Relation to Prior Work: The prior work is thoroughly cited and the difference from previous contributions is clearly discussed. One remark: since the paper is devoted to the multi-class case, the authors have to also cite other results for the majority vote in this framework [2,3] and discuss the difference.

Reproducibility: Yes

Additional Feedback: Below one can find my questions and suggestions for authors. I rated this article as 7 only on the condition that my questions / suggestions will be treated by the authors. 1) Please, could you improve the prior work discussion and compute the multi-class C-bound [1] for the multi-class experiments? 2) Please, re-prove Lemma C.14. 3) I would suggest to move the posterior optimization experiment to the supplementary and insert some other results instead (maybe Fig H.15?) 4) Line 281: How did you do this for the C-tandem bound, if it has L(h,h') in the denominator and -L(h) in the numerator? References [1] Laviolette, François, et al. "Risk upper bounds for general ensemble methods with an application to multiclass classification." Neurocomputing 219 (2017): 15-25. [2] Morvant, Emilie, Sokol Koço, and Liva Ralaivola. "PAC-Bayesian generalization bound on confusion matrix for multi-class classification." Proceedings of the 29th International Coference on International Conference on Machine Learning. 2012. [3] Feofanov, Vasilii, Emilie Devijver, and Massih-Reza Amini. "Transductive Bounds for the Multi-Class Majority Vote Classifier." Proceedings of the AAAI Conference on Artificial Intelligence. Vol. 33. 2019. ============================================================== UPDATE: I thank the authors for providing the reply. I agree with their points. ==============================================================

Review 4

Summary and Contributions: The paper presents two PAC-Bayes bounds aimed at the study of ensemble classifiers, since they take into account the existence of correlations between the prediction errors of the different members of the ensemble. For both bounds the paper provides a general oracle version and an empirical, PAC-Bayes bound that can be used in real data problems. The tightness of the bounds is extensively evaluated in a complete experimental work.

Strengths: The theoretical analysis is very good and easy to follow (proofs are well detailed in the appendix). The empirical evaluation is very complete. The discussion perfectly details in which cases the proposed second order (use correlations among members of the ensemble) bounds are a better option than the usual first order ones. I think the paper is very relevant since ensemble methods (like random forest) are very used among practitioners and sometimes it is difficult to find attempts to analyze theoretically their good performance.
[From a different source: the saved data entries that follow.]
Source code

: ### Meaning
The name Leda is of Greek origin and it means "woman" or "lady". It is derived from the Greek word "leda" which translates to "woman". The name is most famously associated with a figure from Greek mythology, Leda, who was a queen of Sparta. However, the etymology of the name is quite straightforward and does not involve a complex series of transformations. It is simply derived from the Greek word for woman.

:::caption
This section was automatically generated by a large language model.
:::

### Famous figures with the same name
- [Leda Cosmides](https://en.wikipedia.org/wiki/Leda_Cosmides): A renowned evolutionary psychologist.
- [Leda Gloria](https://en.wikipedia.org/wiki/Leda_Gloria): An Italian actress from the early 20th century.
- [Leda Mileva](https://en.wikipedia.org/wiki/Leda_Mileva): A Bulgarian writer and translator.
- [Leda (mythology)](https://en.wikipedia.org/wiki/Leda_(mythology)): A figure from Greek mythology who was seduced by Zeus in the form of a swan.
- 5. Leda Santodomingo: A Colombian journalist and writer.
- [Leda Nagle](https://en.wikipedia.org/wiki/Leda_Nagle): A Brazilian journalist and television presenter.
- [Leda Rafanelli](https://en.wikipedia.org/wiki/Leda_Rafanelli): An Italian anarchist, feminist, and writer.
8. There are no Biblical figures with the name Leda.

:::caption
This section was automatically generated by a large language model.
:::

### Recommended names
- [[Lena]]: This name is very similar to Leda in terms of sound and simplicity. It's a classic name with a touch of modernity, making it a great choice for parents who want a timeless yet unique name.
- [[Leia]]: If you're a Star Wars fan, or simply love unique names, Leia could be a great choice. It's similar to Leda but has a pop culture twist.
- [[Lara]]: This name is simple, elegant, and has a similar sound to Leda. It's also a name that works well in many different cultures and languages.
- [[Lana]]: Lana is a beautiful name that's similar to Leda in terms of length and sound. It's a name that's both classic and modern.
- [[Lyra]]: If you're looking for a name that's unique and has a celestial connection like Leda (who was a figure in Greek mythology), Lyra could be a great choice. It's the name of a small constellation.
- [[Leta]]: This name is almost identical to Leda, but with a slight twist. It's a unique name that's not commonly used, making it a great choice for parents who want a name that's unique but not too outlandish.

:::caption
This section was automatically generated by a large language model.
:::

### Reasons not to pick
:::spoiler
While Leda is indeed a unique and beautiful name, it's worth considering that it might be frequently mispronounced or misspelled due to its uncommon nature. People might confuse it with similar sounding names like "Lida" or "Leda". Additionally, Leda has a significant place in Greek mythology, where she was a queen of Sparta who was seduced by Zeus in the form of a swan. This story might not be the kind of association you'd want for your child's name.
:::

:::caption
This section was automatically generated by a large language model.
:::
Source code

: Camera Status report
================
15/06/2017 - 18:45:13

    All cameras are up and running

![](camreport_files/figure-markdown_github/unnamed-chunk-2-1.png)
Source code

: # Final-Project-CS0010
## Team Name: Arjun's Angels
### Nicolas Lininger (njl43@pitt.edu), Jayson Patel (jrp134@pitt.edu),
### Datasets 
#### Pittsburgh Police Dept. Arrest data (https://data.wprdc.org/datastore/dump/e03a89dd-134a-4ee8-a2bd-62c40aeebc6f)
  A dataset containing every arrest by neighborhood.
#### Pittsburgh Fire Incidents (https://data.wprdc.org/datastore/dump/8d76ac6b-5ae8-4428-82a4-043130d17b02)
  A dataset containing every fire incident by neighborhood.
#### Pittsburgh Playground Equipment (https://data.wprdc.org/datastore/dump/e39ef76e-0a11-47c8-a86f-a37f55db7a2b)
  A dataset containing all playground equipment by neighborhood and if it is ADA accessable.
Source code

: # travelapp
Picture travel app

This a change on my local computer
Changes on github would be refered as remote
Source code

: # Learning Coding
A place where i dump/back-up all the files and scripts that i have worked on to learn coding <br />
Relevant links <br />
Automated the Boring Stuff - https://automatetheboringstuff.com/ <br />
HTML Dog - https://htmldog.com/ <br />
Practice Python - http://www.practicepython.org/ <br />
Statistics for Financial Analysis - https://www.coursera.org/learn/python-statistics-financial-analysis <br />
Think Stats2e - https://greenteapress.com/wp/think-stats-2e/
Weaknesses: The appendix includes a lot of information that is treated with small detail in the main body, specially in the experimental section. Besides, and thinking in the broader audience of the paper, the results achieved by the PAC-Bayes bounds, although very tight, still have room for improvement compared to the test risk.
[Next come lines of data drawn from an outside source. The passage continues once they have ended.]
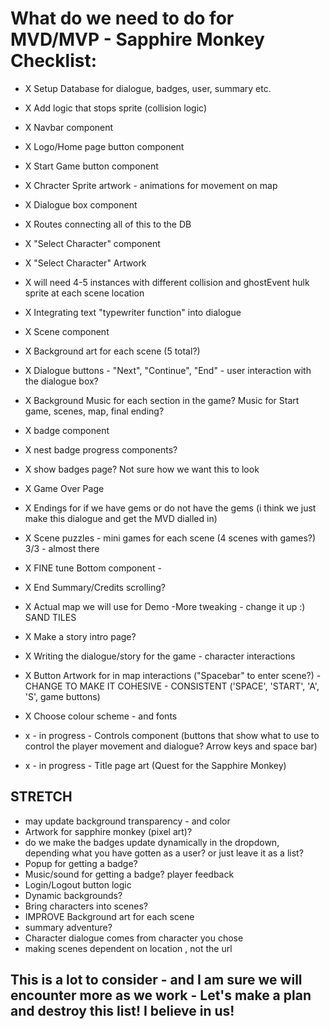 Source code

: # What do we need to do for MVD/MVP - Sapphire Monkey Checklist:

- X Setup Database for dialogue, badges, user, summary etc.
- X Add logic that stops sprite (collision logic)
- X Navbar component
- X Logo/Home page button component
- X Start Game button component
- X Chracter Sprite artwork - animations for movement on map
- X Dialogue box component
- X Routes connecting all of this to the DB
- X "Select Character" component
- X "Select Character" Artwork
- X will need 4-5 instances with different collision and ghostEvent hulk sprite at each scene location
- X Integrating text "typewriter function" into dialogue
- X Scene component
- X Background art for each scene (5 total?)
- X Dialogue buttons - "Next", "Continue", "End" - user interaction with the dialogue box?
- X Background Music for each section in the game? Music for Start game, scenes, map, final ending?
- X badge component
- X nest badge progress components?
- X show badges page? Not sure how we want this to look
- X Game Over Page
- X Endings for if we have gems or do not have the gems (i think we just make this dialogue and get the MVD dialled in)
- X Scene puzzles - mini games for each scene (4 scenes with games?) 3/3 - almost there
- X FINE tune Bottom component -
- X End Summary/Credits scrolling?
- X Actual map we will use for Demo -More tweaking - change it up :) SAND TILES
- X Make a story intro page?
- X Writing the dialogue/story for the game - character interactions
- X Button Artwork for in map interactions ("Spacebar" to enter scene?) - CHANGE TO MAKE IT COHESIVE - CONSISTENT ('SPACE', 'START', 'A', 'S', game buttons)
- X Choose colour scheme - and fonts

- x - in progress - Controls component (buttons that show what to use to control the player movement and dialogue? Arrow keys and space bar)
- x - in progress - Title page art (Quest for the Sapphire Monkey)

## STRETCH

- may update background transparency - and color
- Artwork for sapphire monkey (pixel art)?
- do we make the badges update dynamically in the dropdown, depending what you have gotten as a user? or just leave it as a list?
- Popup for getting a badge?
- Music/sound for getting a badge? player feedback
- Login/Logout button logic
- Dynamic backgrounds?
- Bring characters into scenes?
- IMPROVE Background art for each scene
- summary adventure?
- Character dialogue comes from character you chose
- making scenes dependent on location , not the url

## This is a lot to consider - and I am sure we will encounter more as we work - Let's make a plan and destroy this list! I believe in us!
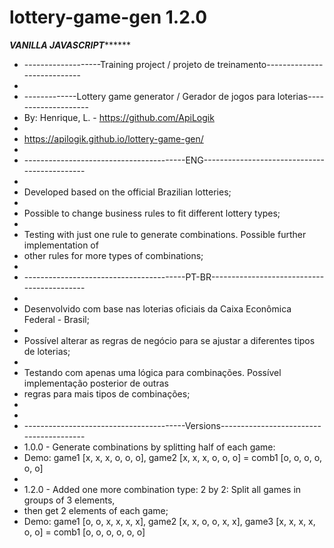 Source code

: # lottery-game-gen 1.2.0
*************************************VANILLA JAVASCRIPT*******************************************
* -------------------Training project / projeto de treinamento----------------------------
*
* -------------Lottery game generator / Gerador de jogos para loterias--------------------
* By: Henrique, L. - https://github.com/ApiLogik
* 
* https://apilogik.github.io/lottery-game-gen/
*
* ----------------------------------------ENG---------------------------------------------
*
* Developed based on the official Brazilian lotteries;
*
* Possible to change business rules to fit different lottery types;
*
* Testing with just one rule to generate combinations. Possible further implementation of 
* other rules for more types of combinations;
* 
* ----------------------------------------PT-BR-------------------------------------------
* 
* Desenvolvido com base nas loterias oficiais da Caixa Econômica Federal - Brasil;
*
* Possível alterar as regras de negócio para se ajustar a diferentes tipos de loterias;
*
* Testando com apenas uma lógica para combinações. Possível implementação posterior de outras
* regras para mais tipos de combinações;
*
*
* ----------------------------------------Versions----------------------------------------
* 1.0.0 - Generate combinations by splitting half of each game:
* Demo: game1 [x, x, x, o, o, o], game2 [x, x, x, o, o, o] = comb1 [o, o, o, o, o, o]
*
* 1.2.0 - Added one more combination type: 2 by 2: Split all games in groups of 3 elements,
* then get 2 elements of each game;
* Demo: game1 [o, o, x, x, x, x], game2 [x, x, o, o, x, x], game3 [x, x, x, x, o, o] = comb1 [o, o, o, o, o, o]
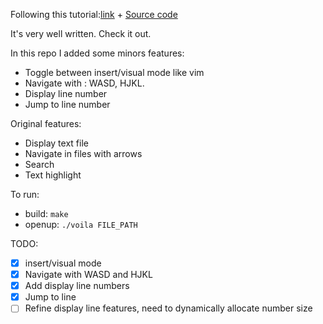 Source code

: Following this tutorial:[link](https://viewsourcecode.org/snaptoken/kilo/) + [Source code](https://github.com/snaptoken/kilo-src)

It's very well written. Check it out.

In this repo I added some minors features:
- Toggle between insert/visual mode like vim
- Navigate with : WASD, HJKL.
- Display line number
- Jump to line number

Original features:
- Display text file
- Navigate in files with arrows
- Search
- Text highlight

To run: 
- build: `make`
- openup: `./voila FILE_PATH`

TODO:
- [x] insert/visual mode
- [x] Navigate with WASD and HJKL
- [x] Add display line numbers
- [x] Jump to line
- [ ] Refine display line features, need to dynamically allocate number size
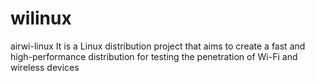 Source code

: # wilinux
airwi-linux It is a Linux distribution project that aims to create a fast and high-performance distribution for testing the penetration of Wi-Fi and wireless devices 
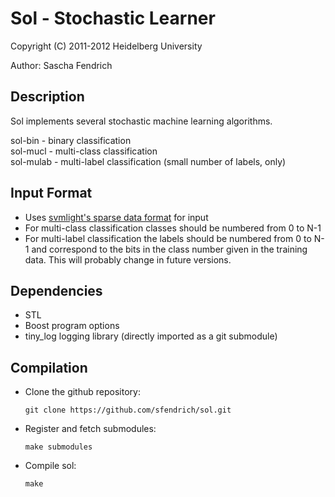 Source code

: Sol - Stochastic Learner
========================

Copyright (C) 2011-2012 Heidelberg University

Author: Sascha Fendrich  


Description
-----------

Sol implements several stochastic machine learning algorithms.

sol-bin   - binary classification  
sol-mucl  - multi-class classification  
sol-mulab - multi-label classification (small number of labels, only)  


Input Format
------------

*   Uses [svmlight's  sparse data format](http://svmlight.joachims.org)
    for input
*   For multi-class classification classes should be numbered from 0 to N-1
*   For multi-label classification the labels should be numbered from 
    0 to N-1 and correspond to the bits in the class number given in the
    training data. This will probably change in future versions.


Dependencies
------------

*   STL
*   Boost program options
*   tiny_log logging library (directly imported as a git submodule)


Compilation
-----------

*   Clone the github repository:

        git clone https://github.com/sfendrich/sol.git

*   Register and fetch submodules:

        make submodules

*   Compile sol:

        make

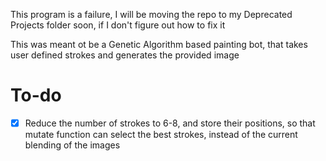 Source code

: This program is a failure, I will be moving the repo to my Deprecated Projects folder soon, if I don't figure out how to fix it

This was meant ot be a Genetic Algorithm based painting bot, that takes user defined strokes and generates the provided image

# To-do

- [X] Reduce the number of strokes to 6-8, and store their positions, so that mutate function can select the best strokes, instead of the current blending of the images
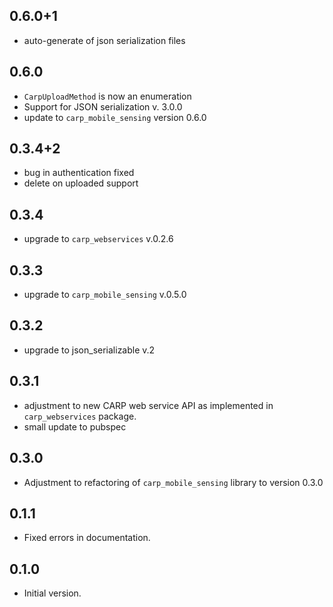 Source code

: ## 0.6.0+1
* auto-generate of json serialization files

## 0.6.0
* `CarpUploadMethod` is now an enumeration
* Support for JSON serialization v. 3.0.0
* update to `carp_mobile_sensing` version 0.6.0

## 0.3.4+2
* bug in authentication fixed
* delete on uploaded support

## 0.3.4
* upgrade to `carp_webservices` v.0.2.6

## 0.3.3
* upgrade to `carp_mobile_sensing` v.0.5.0

## 0.3.2
* upgrade to json_serializable v.2

## 0.3.1
* adjustment to new CARP web service API as implemented in `carp_webservices` package.
* small update to pubspec

## 0.3.0
* Adjustment to refactoring of `carp_mobile_sensing` library to version 0.3.0

## 0.1.1
* Fixed errors in documentation.

## 0.1.0
* Initial version.
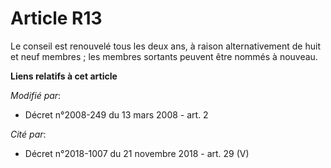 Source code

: # Article R13

Le conseil est renouvelé tous les deux ans, à raison alternativement de huit et neuf membres ; les membres sortants peuvent
être nommés à nouveau.

**Liens relatifs à cet article**

_Modifié par_:

  - Décret n°2008-249 du 13 mars 2008 - art. 2

_Cité par_:

  - Décret n°2018-1007 du 21 novembre 2018 - art. 29 (V)
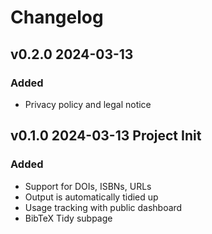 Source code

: # Changelog

## v0.2.0 2024-03-13

### Added

- Privacy policy and legal notice

## v0.1.0 2024-03-13 Project Init

### Added

- Support for DOIs, ISBNs, URLs
- Output is automatically tidied up
- Usage tracking with public dashboard
- BibTeX Tidy subpage
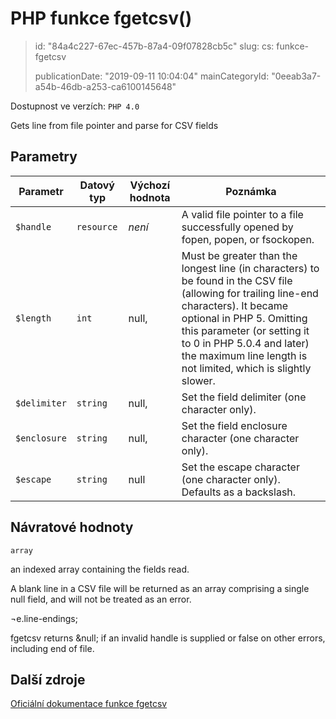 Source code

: PHP funkce fgetcsv()
====================

> id: "84a4c227-67ec-457b-87a4-09f07828cb5c"
> slug:
> 	cs: funkce-fgetcsv
>
> publicationDate: "2019-09-11 10:04:04"
> mainCategoryId: "0eeab3a7-a54b-46db-a253-ca6100145648"

Dostupnost ve verzích: `PHP 4.0`

Gets line from file pointer and parse for CSV fields


Parametry
--------------

| Parametr | Datový typ | Výchozí hodnota | Poznámka |
|-----|-----|-----|-----|
| `$handle` | `resource` | *není* | A valid file pointer to a file successfully opened by fopen, popen, or fsockopen. |
| `$length` | `int` | null, | Must be greater than the longest line (in characters) to be found in the CSV file (allowing for trailing line-end characters). It became optional in PHP 5. Omitting this parameter (or setting it to 0 in PHP 5.0.4 and later) the maximum line length is not limited, which is slightly slower. |
| `$delimiter` | `string` | null, | Set the field delimiter (one character only). |
| `$enclosure` | `string` | null, | Set the field enclosure character (one character only). |
| `$escape` | `string` | null | Set the escape character (one character only). Defaults as a backslash. |


Návratové hodnoty
----------------

`array`

an indexed array containing the fields read.
</p>
<p>
A blank line in a CSV file will be returned as an array
comprising a single null field, and will not be treated
as an error.
</p>
&note.line-endings;
<p>
fgetcsv returns &null; if an invalid
handle is supplied or false on other errors,
including end of file.

Další zdroje
------------

[Oficiální dokumentace funkce fgetcsv](https://www.php.net/manual/en/function.fgetcsv.php)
Correctness: I think the theoretical analysis is correct, I checked more or less most of the proofs and I think they are correct. The empirical methodology is explained in large detail (in the appendix) and I think it is correct. Besides, I also think it is easy to reproduce. Therefore in my view the claims are well supported.

Clarity: The paper is clearly written and easy to read. Minor details: - line 95: I think there should be another indicator function inside the expectation wrt \rho. Also in the same place in lines 97 and 98, in order to transform the boolean nature of h(X) not_equal Y in a number - eq under line 109. I found the notation for the square of the expectation a bit confusing, checking the appendix one easily notices that you mean (E(x))^2 and not E(x^2), but in the main body it is not so clear (in my view)

Relation to Prior Work: I think the paper describes with good detail the related work, and makes good and also detailed comparisons to point out what are the contributions of this paper and which are the novel aspects of these contributions.

Reproducibility: Yes

Additional Feedback: -------------------------------------------------------------------- Update after rebuttal: I thank the authors for their response --------------------------------------------------------------------